▶ WHAT TO PRODUCE: Reproduce the records below exactly, but only between the lines holding "- What was his sales trend over the year?" and "After, the data", inclusive.

▶ THE DATA:
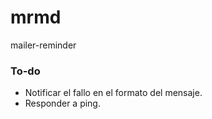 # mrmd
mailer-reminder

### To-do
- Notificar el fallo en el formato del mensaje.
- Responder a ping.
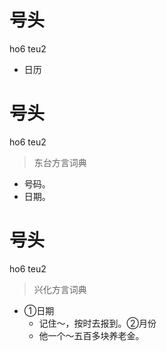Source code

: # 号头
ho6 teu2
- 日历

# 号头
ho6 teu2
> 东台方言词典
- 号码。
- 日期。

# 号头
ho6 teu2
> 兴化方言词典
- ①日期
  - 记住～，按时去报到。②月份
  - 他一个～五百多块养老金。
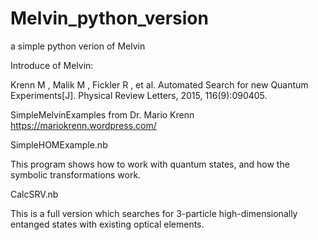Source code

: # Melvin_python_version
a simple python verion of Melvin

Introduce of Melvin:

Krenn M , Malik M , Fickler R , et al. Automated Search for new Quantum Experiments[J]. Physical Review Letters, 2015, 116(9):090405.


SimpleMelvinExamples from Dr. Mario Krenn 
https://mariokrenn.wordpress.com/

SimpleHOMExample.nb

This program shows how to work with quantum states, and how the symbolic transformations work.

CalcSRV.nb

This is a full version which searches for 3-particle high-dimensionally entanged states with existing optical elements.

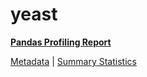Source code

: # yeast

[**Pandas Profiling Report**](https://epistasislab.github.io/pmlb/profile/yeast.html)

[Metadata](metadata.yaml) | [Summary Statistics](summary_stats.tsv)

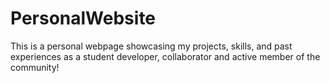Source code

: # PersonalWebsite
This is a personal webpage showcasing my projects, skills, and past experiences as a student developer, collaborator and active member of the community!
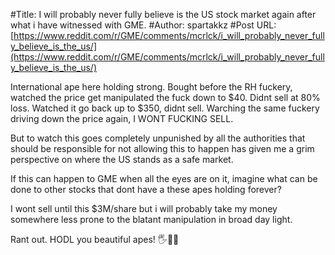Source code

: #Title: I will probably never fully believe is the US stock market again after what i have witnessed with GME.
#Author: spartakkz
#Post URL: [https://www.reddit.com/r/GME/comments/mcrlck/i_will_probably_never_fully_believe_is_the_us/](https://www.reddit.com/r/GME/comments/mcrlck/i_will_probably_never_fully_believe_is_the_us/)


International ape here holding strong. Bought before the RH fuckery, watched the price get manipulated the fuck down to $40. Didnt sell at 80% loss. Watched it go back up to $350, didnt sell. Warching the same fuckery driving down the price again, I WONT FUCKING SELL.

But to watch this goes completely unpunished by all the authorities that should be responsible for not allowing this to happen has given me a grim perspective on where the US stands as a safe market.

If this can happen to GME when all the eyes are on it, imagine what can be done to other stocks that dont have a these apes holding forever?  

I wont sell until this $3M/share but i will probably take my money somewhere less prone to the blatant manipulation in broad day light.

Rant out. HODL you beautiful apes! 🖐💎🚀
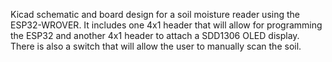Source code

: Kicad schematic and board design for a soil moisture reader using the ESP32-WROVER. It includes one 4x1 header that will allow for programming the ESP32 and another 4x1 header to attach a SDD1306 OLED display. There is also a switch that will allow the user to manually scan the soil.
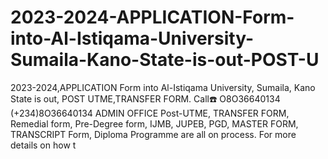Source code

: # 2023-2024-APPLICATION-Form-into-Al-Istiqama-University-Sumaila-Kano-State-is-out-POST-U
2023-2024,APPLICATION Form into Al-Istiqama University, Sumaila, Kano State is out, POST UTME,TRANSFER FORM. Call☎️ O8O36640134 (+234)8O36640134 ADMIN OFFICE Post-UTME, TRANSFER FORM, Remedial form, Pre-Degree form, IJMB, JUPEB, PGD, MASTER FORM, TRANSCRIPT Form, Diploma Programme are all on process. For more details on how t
--
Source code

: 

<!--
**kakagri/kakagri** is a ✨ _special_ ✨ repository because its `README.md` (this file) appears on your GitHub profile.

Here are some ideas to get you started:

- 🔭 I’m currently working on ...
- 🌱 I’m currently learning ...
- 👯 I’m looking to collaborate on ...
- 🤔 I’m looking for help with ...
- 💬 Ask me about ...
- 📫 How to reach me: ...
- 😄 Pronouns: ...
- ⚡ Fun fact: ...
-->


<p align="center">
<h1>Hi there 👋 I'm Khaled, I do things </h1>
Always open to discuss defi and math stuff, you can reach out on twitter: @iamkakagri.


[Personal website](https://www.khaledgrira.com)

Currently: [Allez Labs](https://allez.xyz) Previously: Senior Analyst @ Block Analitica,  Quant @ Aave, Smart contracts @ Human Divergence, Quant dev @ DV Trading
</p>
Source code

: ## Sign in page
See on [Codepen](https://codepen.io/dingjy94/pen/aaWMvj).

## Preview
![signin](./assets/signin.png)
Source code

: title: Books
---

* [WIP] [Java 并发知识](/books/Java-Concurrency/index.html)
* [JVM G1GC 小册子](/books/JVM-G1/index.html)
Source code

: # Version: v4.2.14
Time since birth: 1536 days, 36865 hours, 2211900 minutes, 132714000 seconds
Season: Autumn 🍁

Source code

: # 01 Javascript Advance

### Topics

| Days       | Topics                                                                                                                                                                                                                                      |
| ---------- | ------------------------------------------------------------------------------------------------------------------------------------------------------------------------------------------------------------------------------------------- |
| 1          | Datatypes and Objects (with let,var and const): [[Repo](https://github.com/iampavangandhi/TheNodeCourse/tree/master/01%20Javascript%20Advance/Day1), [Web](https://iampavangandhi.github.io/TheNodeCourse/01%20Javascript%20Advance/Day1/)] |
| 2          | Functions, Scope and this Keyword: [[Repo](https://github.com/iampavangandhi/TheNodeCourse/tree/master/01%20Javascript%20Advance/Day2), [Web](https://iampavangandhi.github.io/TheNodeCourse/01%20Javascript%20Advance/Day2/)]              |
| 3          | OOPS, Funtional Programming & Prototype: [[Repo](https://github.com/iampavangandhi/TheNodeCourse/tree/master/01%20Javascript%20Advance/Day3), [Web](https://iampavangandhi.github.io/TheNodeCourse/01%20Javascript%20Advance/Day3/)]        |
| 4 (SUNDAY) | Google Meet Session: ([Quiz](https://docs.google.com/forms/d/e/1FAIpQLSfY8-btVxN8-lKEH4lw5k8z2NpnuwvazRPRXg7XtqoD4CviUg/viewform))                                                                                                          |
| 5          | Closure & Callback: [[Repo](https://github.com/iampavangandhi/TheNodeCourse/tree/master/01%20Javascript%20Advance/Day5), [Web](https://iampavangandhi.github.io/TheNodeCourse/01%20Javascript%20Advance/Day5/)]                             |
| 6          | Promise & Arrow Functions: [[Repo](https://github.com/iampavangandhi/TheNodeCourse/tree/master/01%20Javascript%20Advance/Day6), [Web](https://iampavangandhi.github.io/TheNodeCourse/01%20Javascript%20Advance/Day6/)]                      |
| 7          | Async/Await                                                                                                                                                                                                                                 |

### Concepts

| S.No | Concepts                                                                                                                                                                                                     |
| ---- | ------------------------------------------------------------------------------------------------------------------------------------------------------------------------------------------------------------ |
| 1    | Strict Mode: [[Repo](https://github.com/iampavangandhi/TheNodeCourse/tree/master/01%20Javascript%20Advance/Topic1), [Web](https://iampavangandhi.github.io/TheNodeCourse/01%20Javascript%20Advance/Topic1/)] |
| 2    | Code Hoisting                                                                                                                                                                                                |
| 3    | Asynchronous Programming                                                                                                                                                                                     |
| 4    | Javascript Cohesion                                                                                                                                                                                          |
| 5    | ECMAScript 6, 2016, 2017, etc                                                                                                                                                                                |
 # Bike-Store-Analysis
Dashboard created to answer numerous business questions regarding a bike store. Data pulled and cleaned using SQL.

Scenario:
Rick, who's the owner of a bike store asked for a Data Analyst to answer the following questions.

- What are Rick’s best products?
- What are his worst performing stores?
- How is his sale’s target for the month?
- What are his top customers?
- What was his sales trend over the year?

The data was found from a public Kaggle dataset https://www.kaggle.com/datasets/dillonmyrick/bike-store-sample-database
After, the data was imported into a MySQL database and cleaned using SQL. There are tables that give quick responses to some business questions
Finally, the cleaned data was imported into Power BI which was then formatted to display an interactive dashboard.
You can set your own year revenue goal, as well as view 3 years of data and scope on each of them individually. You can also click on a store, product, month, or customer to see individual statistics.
==
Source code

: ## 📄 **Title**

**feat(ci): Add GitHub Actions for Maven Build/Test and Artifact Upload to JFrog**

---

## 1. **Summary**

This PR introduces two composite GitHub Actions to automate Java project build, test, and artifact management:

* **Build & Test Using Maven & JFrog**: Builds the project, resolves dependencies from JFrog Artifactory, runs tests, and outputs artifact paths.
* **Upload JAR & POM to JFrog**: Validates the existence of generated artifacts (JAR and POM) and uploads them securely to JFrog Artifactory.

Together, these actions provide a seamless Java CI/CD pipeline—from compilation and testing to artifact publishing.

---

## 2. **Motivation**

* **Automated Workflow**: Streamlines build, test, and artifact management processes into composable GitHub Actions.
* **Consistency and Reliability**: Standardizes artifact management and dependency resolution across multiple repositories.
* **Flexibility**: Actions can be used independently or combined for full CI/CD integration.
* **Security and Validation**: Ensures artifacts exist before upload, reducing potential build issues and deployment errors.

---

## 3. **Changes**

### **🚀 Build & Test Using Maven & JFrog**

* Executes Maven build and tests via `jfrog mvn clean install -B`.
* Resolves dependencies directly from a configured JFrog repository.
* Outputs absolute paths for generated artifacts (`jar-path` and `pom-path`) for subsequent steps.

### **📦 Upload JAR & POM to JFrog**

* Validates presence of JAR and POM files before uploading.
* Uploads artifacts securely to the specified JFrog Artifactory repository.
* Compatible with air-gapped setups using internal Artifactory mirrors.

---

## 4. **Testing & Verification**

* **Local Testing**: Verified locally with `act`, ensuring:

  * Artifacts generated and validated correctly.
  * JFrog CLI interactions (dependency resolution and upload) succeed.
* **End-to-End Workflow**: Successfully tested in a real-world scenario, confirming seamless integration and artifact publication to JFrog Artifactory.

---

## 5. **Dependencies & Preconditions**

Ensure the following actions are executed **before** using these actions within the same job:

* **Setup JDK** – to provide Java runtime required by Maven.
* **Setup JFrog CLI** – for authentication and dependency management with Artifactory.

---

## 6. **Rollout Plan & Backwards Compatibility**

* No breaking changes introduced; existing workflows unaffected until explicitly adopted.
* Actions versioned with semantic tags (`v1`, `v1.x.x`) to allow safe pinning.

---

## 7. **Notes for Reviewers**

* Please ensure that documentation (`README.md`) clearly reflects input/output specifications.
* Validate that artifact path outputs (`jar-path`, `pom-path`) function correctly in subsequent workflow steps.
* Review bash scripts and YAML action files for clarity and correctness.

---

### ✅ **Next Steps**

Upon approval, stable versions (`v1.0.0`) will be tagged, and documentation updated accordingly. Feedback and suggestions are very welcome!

▶ TASK RESPONSE:
- What was his sales trend over the year?

The data was found from a public Kaggle dataset https://www.kaggle.com/datasets/dillonmyrick/bike-store-sample-database
After, the data was imported into a MySQL database and cleaned using SQL. There are tables that give quick responses to some business questions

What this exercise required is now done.